I assign something to the moments I hear her, like a comet or a moon circling the little world of our kitchen. She is like the
rabbit that hid in our front yard when E was born, a random sign of something significant, but impossible to pin down.
I notice her.
I miss her.
Winter has smothered the day to day, the metronome of the week. E is better, but is resting before I put her back in school. I have left the house for a handful of of hours in the past two weeks, just enough to smell the hard soap smell of the gutter, mixing with sliced cucumbers and diesel as I cram eggs and bread and milk into bags I pull across my shoulder. The cars are still trying to run me over, even when I pass the entrance to a parking lot they pull in front of me and I shake my head at them resisting the urge to thump my fist on the shiny black hood of their Porsche. The man's window is down and he stares back at me as if he is memorizing my face. I will never accept this petty hustling, this shoving match that happens every time I set foot outside our apartment. I remember being a boy, stranded in the middle of nowhere on our farm with no one to play with but my brother. We made attempts at games like baseball, employing a complex army of ghost men who ran bases, stole them and could even get tagged out by other ghost players. A few innings into the process, my brother would hit one way into a hay field and by the time I retrieved it he was gone.

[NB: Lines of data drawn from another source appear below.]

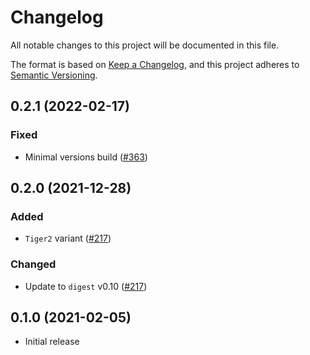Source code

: # Changelog

All notable changes to this project will be documented in this file.

The format is based on [Keep a Changelog](https://keepachangelog.com/en/1.0.0/),
and this project adheres to [Semantic Versioning](https://semver.org/spec/v2.0.0.html).

## 0.2.1 (2022-02-17)
### Fixed
- Minimal versions build ([#363])

[#363]: https://github.com/RustCrypto/hashes/pull/363

## 0.2.0 (2021-12-28)
### Added
- `Tiger2` variant ([#217])

### Changed
- Update to `digest` v0.10 ([#217])

[#217]: https://github.com/RustCrypto/hashes/pull/217

## 0.1.0 (2021-02-05)
- Initial release

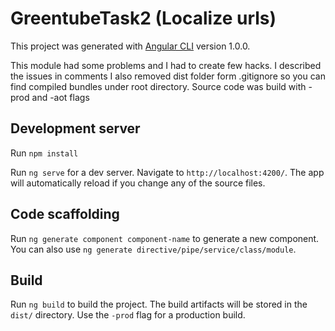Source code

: # GreentubeTask2 (Localize urls)

This project was generated with [Angular CLI](https://github.com/angular/angular-cli) version 1.0.0.

This module had some problems and I had to create few hacks. I described the issues in comments
I also removed dist folder form .gitignore so you can find compiled bundles under root directory.
Source code was build with -prod and -aot flags 


## Development server
Run `npm install`

Run `ng serve` for a dev server. Navigate to `http://localhost:4200/`. The app will automatically reload if you change any of the source files.

## Code scaffolding

Run `ng generate component component-name` to generate a new component. You can also use `ng generate directive/pipe/service/class/module`.

## Build

Run `ng build` to build the project. The build artifacts will be stored in the `dist/` directory. Use the `-prod` flag for a production build.
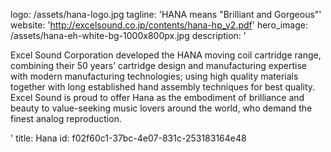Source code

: logo: /assets/hana-logo.jpg
tagline: 'HANA means "Brilliant and Gorgeous"'
website: 'http://excelsound.co.jp/contents/hana-hp_v2.pdf'
hero_image: /assets/hana-eh-white-bg-1000x800px.jpg
description: '<p>Excel Sound Corporation developed the HANA moving coil cartridge range, combining their 50 years’ cartridge design and manufacturing expertise with modern manufacturing technologies; using high quality materials together with long established hand assembly techniques for best quality. Excel Sound is proud to offer Hana as the embodiment of brilliance and beauty to value-seeking music lovers around the world, who demand the finest analog reproduction.</p>'
title: Hana
id: f02f60c1-37bc-4e07-831c-253183164e48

Running to my parents with tears on my cheeks, I would shout about how it wasn't fair for him to do that. They would shrug their shoulders, maybe laugh at me a little. "What did you expect?" They would ask me. "Do you really think the world is supposed to be fair?"
N is at her mother's house. E is fast asleep, her arms twisted in a ballet pose above the blankets. I walk the rooms, a box of her cereal under my arm. I cannot sleep.
All at once, the walls light up. I hear a boom in the direction of the White House. On the balcony, I imagine I will see tanks and explosions. It is just fireworks, flaring into the sky long after the children are asleep. This place is a real fucking Disney Land I tell myself, as the river reflects red pom poms and trickles of white.
Closing the window, the smell of gunpowder and smoke drifts into the room. It isn't a holiday. It isn't Chinese New Years. It is just some random noise and lights for ten minutes on a Saturday night.
I dream of E's mother running across the bedroom and to the balcony as if she is going to jump to her death, but then she catches herself. It does not happen in slow motion. It is all very real. She is wearing all white.
Comments
So glad E is doing better.
The photo of the fireworks??!! STUNNING. A Marco North jewel, that one is! So glad you don't give up. Stay well yourself and please continue to resist the urge to pound the hood of that car, this is not NY!